Launched as part of the iOS 9 update, Apple News is currently only available to users in the US, though it is being tested in the UK and Australia. Phones registered in the US can still access Apple News while travelling abroad, but now it seems that China's strict censorship laws have resulted in Apple's decision to block the app in the country. Anyone in China who tries to use Apple News will be faced with an error message that reads: "Can't refresh right now. News isn't supported in your current region."

Larry Salibra, founder and CEO of software testing platform Pay4Bugs, detailed his experience with Apple News while on a trip to China in a blog post titled 'How Apple Censors News in China.'

They're censoring news content that I downloaded and stored on my device purchased in the USA, before I even enter China just because my phone happens to connect to a Chinese signal floating over the border. On device censorship is much different than having your server blocked by the Great Firewall or not enabling a feature for customers with certain country iTunes account. That Apple has little choice doesn't make it any less creepy or outrageous.

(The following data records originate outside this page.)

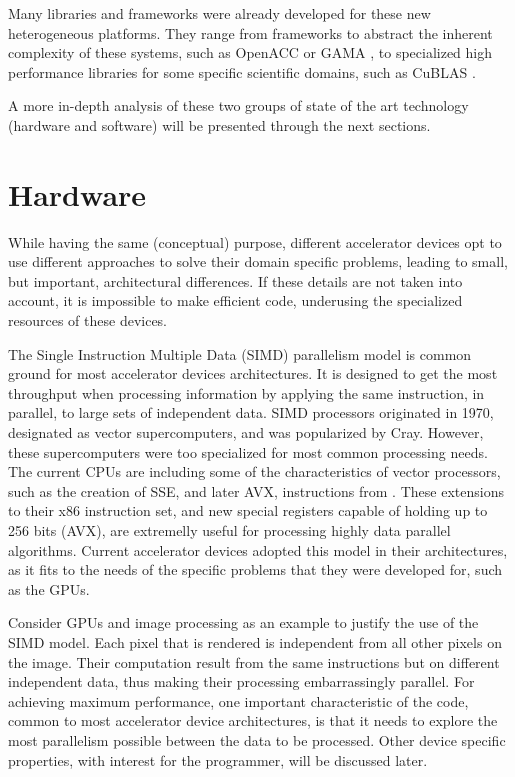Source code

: Many libraries and frameworks were already developed for these new heterogeneous platforms. They range from frameworks to abstract the inherent complexity of these systems, such as OpenACC \cite{OpenACC} or GAMA \cite{GAMA}, to specialized high performance libraries for some specific scientific domains, such as CuBLAS \cite{NVIDIA:CuBLAS}.

A more in-depth analysis of these two groups of state of the art technology (hardware and software) will be presented through the next sections.

\section{Hardware}

While having the same (conceptual) purpose, different accelerator devices opt to use different approaches to solve their domain specific problems, leading to small, but important, architectural differences. If these details are not taken into account, it is impossible to make efficient code, underusing the specialized resources of these devices.

The Single Instruction Multiple Data (SIMD) parallelism model is common ground for most accelerator devices architectures. It is designed to get the most throughput when processing information by applying the same instruction, in parallel, to large sets of independent data. SIMD processors originated in 1970, designated as vector supercomputers, and was popularized by Cray. However, these supercomputers were too specialized for most common processing needs. The current CPUs are including some of the characteristics of vector processors, such as the creation of SSE, and later AVX, instructions from \intel. These extensions to their x86 instruction set, and new special registers capable of holding up to 256 bits (AVX), are extremelly useful for processing highly data parallel algorithms. Current accelerator devices adopted this model in their architectures, as it fits to the needs of the specific problems that they were developed for, such as the GPUs.

Consider GPUs and image processing as an example to justify the use of the SIMD model. Each pixel that is rendered is independent from all other pixels on the image. Their computation result from the same instructions but on different independent data, thus making their processing embarrassingly parallel. For achieving maximum performance, one important characteristic of the code, common to most accelerator device architectures, is that it needs to explore the most parallelism possible between the data to be processed. Other device specific properties, with interest for the programmer, will be discussed later.

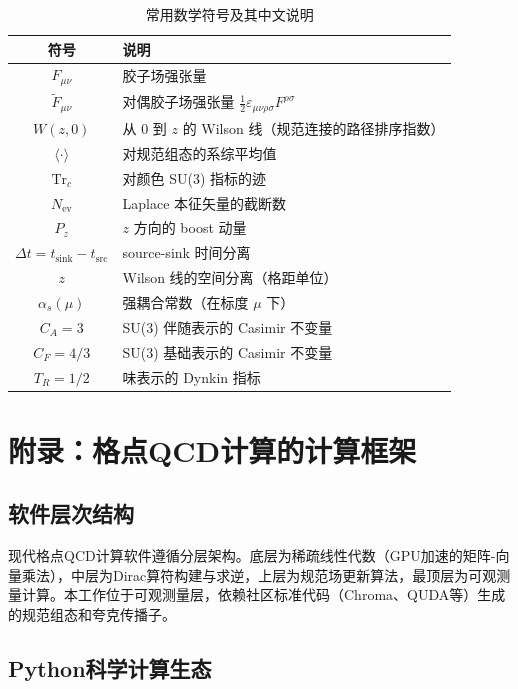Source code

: \documentclass[11pt,a4paper]{ctexart}
\newcommand{\Fmunu}{F_{\mu\nu}}
\newcommand{\Ftmunu}{\tilde{F}_{\mu\nu}}
\newcommand{\eps}{\varepsilon}
\newcommand{\tr}{\operatorname{Tr}}
\newcommand{\vev}[1]{\langle #1 \rangle}
\begin{document}
\begin{table}[htbp]
\centering
\caption{常用数学符号及其中文说明}
\begin{tabular}{c l}
\toprule
\textbf{符号} & \textbf{说明} \\
\midrule
$\Fmunu$ & 胶子场强张量 \\
$\Ftmunu$ & 对偶胶子场强张量 $\frac{1}{2}\eps_{\mu\nu\rho\sigma}F^{\rho\sigma}$ \\
$W(z,0)$ & 从 $0$ 到 $z$ 的 Wilson 线（规范连接的路径排序指数） \\
$\vev{\cdot}$ & 对规范组态的系综平均值 \\
$\tr_c$ & 对颜色 SU(3) 指标的迹 \\
$N_{\text{ev}}$ & Laplace 本征矢量的截断数 \\
$P_z$ & $z$ 方向的 boost 动量 \\
$\Delta t = t_{\text{sink}} - t_{\text{src}}$ & source-sink 时间分离 \\
$z$ & Wilson 线的空间分离（格距单位） \\
$\alpha_s(\mu)$ & 强耦合常数（在标度 $\mu$ 下） \\
$C_A = 3$ & SU(3) 伴随表示的 Casimir 不变量 \\
$C_F = 4/3$ & SU(3) 基础表示的 Casimir 不变量 \\
$T_R = 1/2$ & 味表示的 Dynkin 指标 \\
\bottomrule
\end{tabular}
\end{table}


\section{附录：格点QCD计算的计算框架}

\subsection{软件层次结构}

现代格点QCD计算软件遵循分层架构。底层为稀疏线性代数（GPU加速的矩阵-向量乘法），中层为Dirac算符构建与求逆，上层为规范场更新算法，最顶层为可观测量计算。本工作位于可观测量层，依赖社区标准代码（Chroma、QUDA等）生成的规范组态和夸克传播子。

\subsection{Python科学计算生态}
\end{document}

Any foreign company that does not abide to China's strict censorship rules risks being blocked by its 'great firewall,' which is used to deny citizens access to many foreign websites such as Facebook and Twitter. The onus is on the companies to filter out any 'sensitive' content, and it seems that rather than risk something slipping through the net and incurring the Chinese government's wrath, Apple has decided that to remove the app entirely. Google pulled its operations out of China in 2010 after the company said it was no longer comfortable with censoring its search results.

China is Apple's second-largest source of revenue after the United States, with sales of more than $13 billion in the third quarter. The Cupertino-based company has yet to comment on the story.